A duty (from "due" meaning "that which is owing"; , past participle of devoir; , whence "debt") is a commitment or expectation to perform some action in general or if certain circumstances arise.  A duty may arise from a system of ethics or morality, especially in an honor culture. Many duties are created by law, sometimes including a codified punishment or liability for non-performance. Performing one's duty may require some sacrifice of self-interest.

Cicero, an early Roman philosopher who discusses duty in his work “On Duty", suggests that duties can come from four different sources:
 as a result of being a human
 as a result of one's particular place in life (one's family, one's country, one's job)
 as a result of one's character
 as a result of one's own moral expectations for oneself

The specific duties imposed by law or culture vary considerably, depending on jurisdiction, religion, and social normalities.

Civic duty

Duty is also often perceived as something owed to one's country (patriotism), or to one's homeland or community.
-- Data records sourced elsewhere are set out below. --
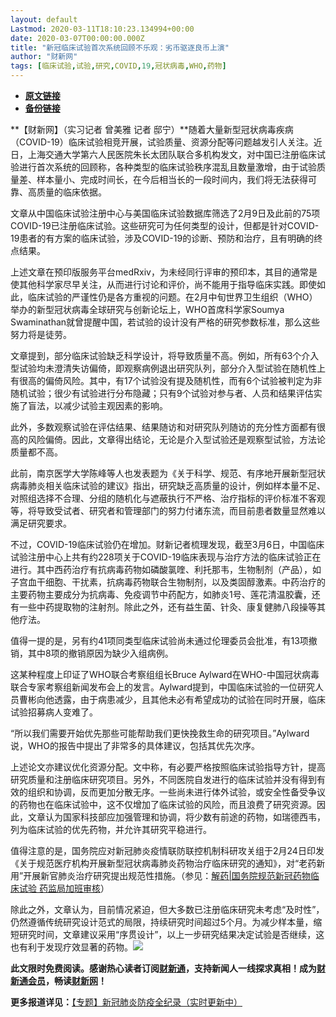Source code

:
 ```yaml
---
layout: default
Lastmod: 2020-03-11T18:10:23.134994+00:00
date: 2020-03-07T00:00:00.000Z
title: "新冠临床试验首次系统回顾不乐观：劣币驱逐良币上演"
author: "财新网"
tags: [临床试验,试验,研究,COVID,19,冠状病毒,WHO,药物]
---
```


* [**原文链接**](http://www.caixin.com/2020-03-07/101525326.html)
* [**备份链接**](http://archive.ph/SDTVd)


**【财新网】（实习记者 曾美雅 记者 邸宁）**随着大量新型冠状病毒疾病（COVID-19）临床试验相竞开展，试验质量、资源分配等问题越发引人关注。近日，上海交通大学第六人民医院朱长太团队联合多机构发文，对中国已注册临床试验进行首次系统的回顾称，各种类型的临床试验秩序混乱且数量激增，由于试验质量差、样本量小、完成时间长，在今后相当长的一段时间内，我们将无法获得可靠、高质量的临床依据。

文章从中国临床试验注册中心与美国临床试验数据库筛选了2月9日及此前的75项COVID-19已注册临床试验。这些研究可为任何类型的设计，但都是针对COVID-19患者的有方案的临床试验，涉及COVID-19的诊断、预防和治疗，且有明确的终点结果。

上述文章在预印版服务平台medRxiv，为未经同行评审的预印本，其目的通常是使其他科学家尽早关注，从而进行讨论和评价，尚不能用于指导临床实践。即使如此，临床试验的严谨性仍是各方重视的问题。在2月中旬世界卫生组织（WHO）举办的新型冠状病毒全球研究与创新论坛上，WHO首席科学家Soumya Swaminathan就曾提醒中国，若试验的设计没有严格的研究参数标准，那么这些努力将是徒劳。

文章提到，部分临床试验缺乏科学设计，将导致质量不高。例如，所有63个介入型试验均未澄清失访偏倚，即观察病例退出研究队列，部分介入型试验在随机性上有很高的偏倚风险。其中，有17个试验没有提及随机性，而有6个试验被判定为非随机试验；很少有试验进行分布隐藏；只有9个试验对参与者、人员和结果评估实施了盲法，以减少试验主观因素的影响。

此外，多数观察试验在评估结果、结果随访和对研究队列随访的充分性方面都有很高的风险偏倚。因此，文章得出结论，无论是介入型试验还是观察型试验，方法论质量都不高。

此前，南京医学大学陈峰等人也发表题为《关于科学、规范、有序地开展新型冠状病毒肺炎相关临床试验的建议》指出，研究缺乏高质量的设计，例如样本量不足、对照组选择不合理、分组的随机化与遮蔽执行不严格、治疗指标的评价标准不客观等，将导致受试者、研究者和管理部门的努力付诸东流，而目前患者数量显然难以满足研究要求。

不过，COVID-19临床试验仍在增加。财新记者梳理发现，截至3月6日，中国临床试验注册中心上共有约228项关于COVID-19临床表现与治疗方法的临床试验正在进行。其中西药治疗有抗病毒药物如磷酸氯喹、利托那韦，生物制剂（产品），如子宫血干细胞、干扰素，抗病毒药物联合生物制剂，以及类固醇激素。中药治疗的主要药物主要成分为抗病毒、免疫调节中药配方，如肺炎1号、莲花清温胶囊，还有一些中药提取物的注射剂。除此之外，还有益生菌、针灸、康复健肺八段操等其他疗法。

值得一提的是，另有约41项同类型临床试验尚未通过伦理委员会批准，有13项撤销，其中8项的撤销原因为缺少入组病例。

这某种程度上印证了WHO联合考察组组长Bruce Aylward在WHO-中国冠状病毒联合专家考察组新闻发布会上的发言。Aylward提到，中国临床试验的一位研究人员曹彬向他透露，由于病患减少，且其他未必有希望成功的试验在同时开展，临床试验招募病人变难了。

“所以我们需要开始优先那些可能帮助我们更快挽救生命的研究项目。”Aylward说，WHO的报告中提出了非常多的具体建议，包括其优先次序。

上述论文亦建议优化资源分配。文中称，有必要严格按照临床试验指导方针，提高研究质量和注册临床研究项目。另外，不同医院自发进行的临床试验并没有得到有效的组织和协调，反而更加分散无序。一些尚未进行体外试验，或安全性备受争议的药物也在临床试验中，这不仅增加了临床试验的风险，而且浪费了研究资源。因此，文章认为国家科技部应加强管理和协调，将少数有前途的药物，如瑞德西韦，列为临床试验的优先药物，并允许其研究平稳进行。

值得注意的是，国务院应对新冠肺炎疫情联防联控机制科研攻关组于2月24日印发《关于规范医疗机构开展新型冠状病毒肺炎药物治疗临床研究的通知》，对“老药新用”开展新官肺炎治疗研究提出规范性措施。（参见：[解药|国务院规范新冠药物临床试验 药监局加班审核](http://www.caixin.com/2020-02-27/101521012.html)）

除此之外，文章认为，目前情况紧迫，但大多数已注册临床研究未考虑“及时性”，仍然遵循传统研究设计范式的局限，持续研究时间超过5个月。为减少样本量，缩短研究时间，文章建议采用“序贯设计”，以上一步研究结果决定试验是否继续，这也有利于发现疗效显著的药物。[![](/images/post/d02a42d9cb3dec9320e5f550278911c7.ico)](http://www.caixin.com/2020-03-07/101525326.html)

**此文限时免费阅读。感谢热心读者订阅[财新通](http://mall.caixin.com/mall/web/product/product.html?id=733&originReferrer=appfree&channelSource=appfree)，支持新闻人一线探求真相！成为[财新通会员](http://mall.caixin.com/mall/web/list/list.html?type=127&originReferrer=appfree&channelSource=appfree)，畅读[财新网](https://datayi.cn/1lnZaaidYRRn)！**

**更多报道详见：**[【专题】新冠肺炎防疫全纪录（实时更新中）](http://m.app.caixin.com/m_topic_detail/1473.html)

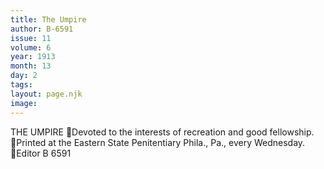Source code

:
 ```yaml
---
title: The Umpire
author: B-6591
issue: 11
volume: 6
year: 1913
month: 13
day: 2
tags:
layout: page.njk
image:
---
```

THE UMPIRE Devoted to the interests of recreation and good fellowship. Printed at the Eastern State Penitentiary Phila., Pa., every Wednesday. Editor B 6591 
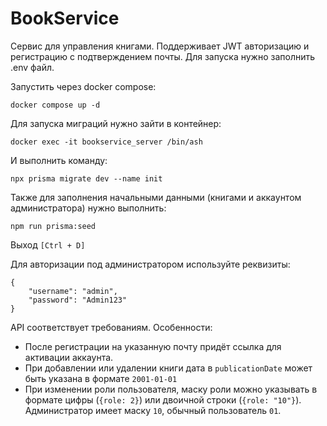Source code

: # BookService

Сервис для управления книгами. Поддерживает JWT авторизацию и регистрацию с подтверждением почты.
Для запуска нужно заполнить .env файл.

Запустить через docker compose:

```
docker compose up -d
```

Для запуска миграций нужно зайти в контейнер:

```
docker exec -it bookservice_server /bin/ash
```

И выполнить команду:

```
npx prisma migrate dev --name init
```

Также для заполнения начальными данными (книгами и аккаунтом администратора) нужно выполнить:

```
npm run prisma:seed
```

Выход `[Ctrl + D]`

Для авторизации под администратором используйте реквизиты:

```
{
	"username": "admin",
	"password": "Admin123"
}
```

API соответствует требованиям. Особенности:

- После регистрации на указанную почту придёт ссылка для активации аккаунта.
- При добавлении или удалении книги дата в `publicationDate` может быть указана в формате `2001-01-01`
- При изменении роли пользователя, маску роли можно указывать в формате цифры (`{role: 2}`) или двоичной строки (`{role: "10"}`). Администратор имеет маску `10`, обычный пользователь `01`.
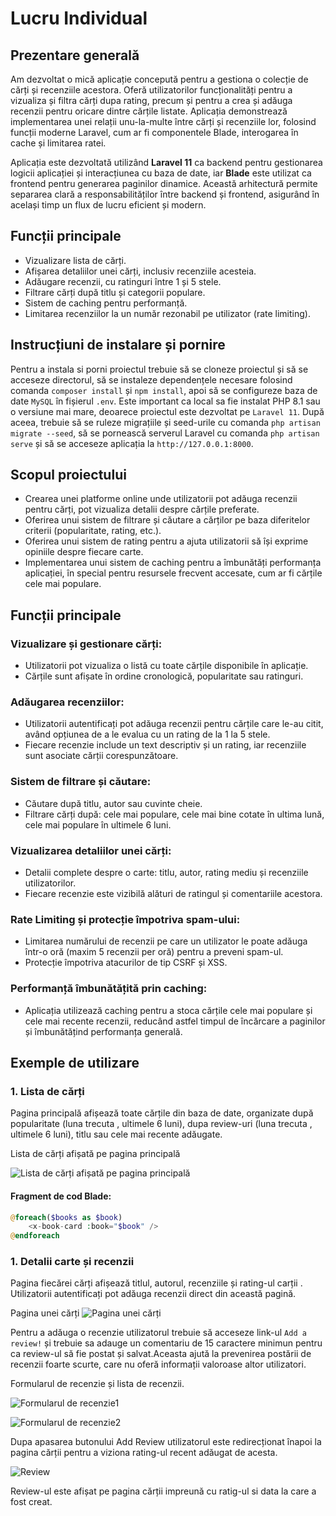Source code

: # **Lucru Individual**

## **Prezentare generală**

Am dezvoltat o mică aplicație concepută pentru a gestiona o colecție de cărți și recenziile acestora. Oferă utilizatorilor funcționalități pentru a vizualiza și filtra cărți dupa rating, precum și pentru a crea și adăuga recenzii pentru oricare dintre cărțile listate. Aplicația demonstrează implementarea unei relații unu-la-multe între cărți și recenziile lor, folosind funcții moderne Laravel, cum ar fi componentele Blade, interogarea în cache și limitarea ratei.

Aplicația este dezvoltată utilizând **Laravel 11** ca backend pentru gestionarea logicii aplicației și interacțiunea cu baza de date, iar **Blade** este utilizat ca frontend pentru generarea paginilor dinamice. Această arhitectură permite separarea clară a responsabilităților între backend și frontend, asigurând în același timp un flux de lucru eficient și modern.

## **Funcții principale**

-   Vizualizare lista de cărți.
-   Afișarea detaliilor unei cărți, inclusiv recenziile acesteia.
-   Adăugare recenzii, cu ratinguri între 1 și 5 stele.
-   Filtrare cărți după titlu și categorii populare.
-   Sistem de caching pentru performanță.
-   Limitarea recenziilor la un număr rezonabil pe utilizator (rate limiting).

## **Instrucțiuni de instalare și pornire**

Pentru a instala si porni proiectul trebuie să se cloneze proiectul și să se acceseze directorul, să se instaleze dependențele necesare folosind comanda `composer install` și `npm install`, apoi să se configureze baza de date `MySQL` în fișierul `.env`. Este important ca local sa fie instalat PHP 8.1 sau o versiune mai mare, deoarece proiectul este dezvoltat pe `Laravel 11`. După aceea, trebuie să se ruleze migrațiile și seed-urile cu comanda `php artisan migrate --seed`, să se pornească serverul Laravel cu comanda `php artisan serve` și să se acceseze aplicația la `http://127.0.0.1:8000`.

## **Scopul proiectului**

-   Crearea unei platforme online unde utilizatorii pot adăuga recenzii pentru cărți, pot vizualiza detalii despre cărțile preferate.
-   Oferirea unui sistem de filtrare și căutare a cărților pe baza diferitelor criterii (popularitate, rating, etc.).
-   Oferirea unui sistem de rating pentru a ajuta utilizatorii să își exprime opiniile despre fiecare carte.
-   Implementarea unui sistem de caching pentru a îmbunătăți performanța aplicației, în special pentru resursele frecvent accesate, cum ar fi cărțile cele mai populare.

## **Funcții principale**

### Vizualizare și gestionare cărți:

-   Utilizatorii pot vizualiza o listă cu toate cărțile disponibile în aplicație.
-   Cărțile sunt afișate în ordine cronologică, popularitate sau ratinguri.

### Adăugarea recenziilor:

-   Utilizatorii autentificați pot adăuga recenzii pentru cărțile care le-au citit, având opțiunea de a le evalua cu un rating de la 1 la 5 stele.
-   Fiecare recenzie include un text descriptiv și un rating, iar recenziile sunt asociate cărții corespunzătoare.

### Sistem de filtrare și căutare:

-   Căutare după titlu, autor sau cuvinte cheie.
-   Filtrare cărți după: cele mai populare, cele mai bine cotate în ultima lună, cele mai populare în ultimele 6 luni.

### Vizualizarea detaliilor unei cărți:

-   Detalii complete despre o carte: titlu, autor, rating mediu și recenziile utilizatorilor.
-   Fiecare recenzie este vizibilă alături de ratingul și comentariile acestora.

### Rate Limiting și protecție împotriva spam-ului:

-   Limitarea numărului de recenzii pe care un utilizator le poate adăuga într-o oră (maxim 5 recenzii per oră) pentru a preveni spam-ul.
-   Protecție împotriva atacurilor de tip CSRF și XSS.

### Performanță îmbunătățită prin caching:

-   Aplicația utilizează caching pentru a stoca cărțile cele mai populare și cele mai recente recenzii, reducând astfel timpul de încărcare a paginilor și îmbunătățind performanța generală.

## **Exemple de utilizare**

### 1. Lista de cărți

Pagina principală afișează toate cărțile din baza de date, organizate după popularitate (luna trecuta , ultimele 6 luni), dupa review-uri (luna trecuta , ultimele 6 luni), titlu sau cele mai recente adăugate.

Lista de cărți afișată pe pagina principală

![Lista de cărți afișată pe pagina principală](image.png)

#### Fragment de cod Blade:

```php
@foreach($books as $book)
    <x-book-card :book="$book" />
@endforeach
```

### 1. Detalii carte și recenzii

Pagina fiecărei cărți afișează titlul, autorul, recenziile și rating-ul carții . Utilizatorii autentificați pot adăuga recenzii direct din această pagină.

Pagina unei cărți
![Pagina unei cărți](image-1.png)

Pentru a adăuga o recenzie utilizatorul trebuie să acceseze link-ul `Add a review!` și trebuie sa adauge un comentariu de 15 caractere minimun pentru ca review-ul să fie postat și salvat.Aceasta ajută la prevenirea postării de recenzii foarte scurte, care nu oferă informații valoroase altor utilizatori.

Formularul de recenzie și lista de recenzii.

![Formularul de recenzie1](image-2.png)

![Formularul de recenzie2](image-3.png)

Dupa apasarea butonului Add Review utilizatorul este redirecționat înapoi la pagina cărții pentru a viziona rating-ul recent adăugat de acesta.

![Review](image-4.png)

Review-ul este afișat pe pagina cărții impreună cu ratig-ul si data la care a fost creat.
Civic duties could include:
 Obey the law
 Pay taxes
 Provide for a common defense, should the need arise
 Enroll to vote, and vote at all elections and referendums (unless there is a reasonable excuse such as a religious objection, being overseas, or illness on polling day)
 Serve on a jury, if called upon
 Go to the aid of victims of accidents and street crime and testifying as a witness later in court
 Report contagious illnesses or pestilence to public-health authorities
 Volunteer for public services (e.g. life-saving drills)
 Donate blood periodically or when needed
 Give time to voice advice on a relevant field of expertise, benefits, workplace improvements and on how it is conducted or run
 Duty of revolution against an unjust government

Duties of employment
Specific obligations arise in the services performed by a minister of a church, by a soldier, or by any employee or servant.

Examples:
 Dereliction of duty is an offense in U.S. military law
 Duty to protect, in medicine
 In loco parentis, for schools
 Professional responsibility for lawyers

Legal duties
Examples of legal duties include:
 Duty of care
 Duty of candour
 Duty to defend and duty to settle, in insurance
 Duty to rescue
 Duty to retreat
 Duty to report a felony
 Duty to vote (in countries with mandatory voting)
 Duty to warn
 Fiduciary duties
 Duty to care for children as legal guardian (opposite of child neglect)
 Special duties created by a contract
 In loco parentis (duty like a parent to child towards nonhuman entities, such as animals, river, environment, etc. e.g. by treating them as legal person.

Filial duty

In most cultures, children are expected to take on duties in relation to their families. This may take the form of behaving in such a way that upholds the family's honor in the eyes of the community, entering into arranged marriages that benefit the family's status, or caring for ailing relatives. This family-oriented sense of duty is a particularly central aspect to the teachings of Confucius, and is known as xiao, or filial piety. As such, the duties of filial piety have played an enormous role in the lives of people in eastern Asia for centuries. For example, the painting Lady Feng and the Bear, from ancient China, depicts the heroic act of a consort of the emperor placing herself between her husband and a rampaging bear. This is meant to be taken as an example of admirable filial behavior. Filial piety is considered so important that in some cases, it outweighs other cardinal virtues: In a more modern example, "concerns with filial piety of the same general sort that motivate women to engage in factory work in Korea, Japan, Taiwan, Malaysia, Singapore, Indonesia, and elsewhere in Asia are commonly cited by Thai prostitutes as one of their primary rationales for working in the skin trade". The importance of filial piety can be expressed in this quote from the Analects of Confucius: "Yu Tzu said, 'It is rare for a man whose character is such that he is good as a son and obedient as a young man to have the inclination to transgress against his superiors; it is unheard of for one who has no such inclination to be inclined to start a rebellion. The gentleman devotes his efforts to the roots, for once the roots are established, the Way will grow there from. Being good as a son and obedient as a young man is, perhaps, the root of a man's character'".

In various cultures
Duty varies between different cultures and continents. Duty in Asia and Latin America is commonly more heavily weighted than in Western culture. According to a study done on attitudes toward family obligation:
 "Asian and Latin American adolescents possessed stronger values and greater expectations regarding their duty to assist, respect, and support their families than their peers with European backgrounds".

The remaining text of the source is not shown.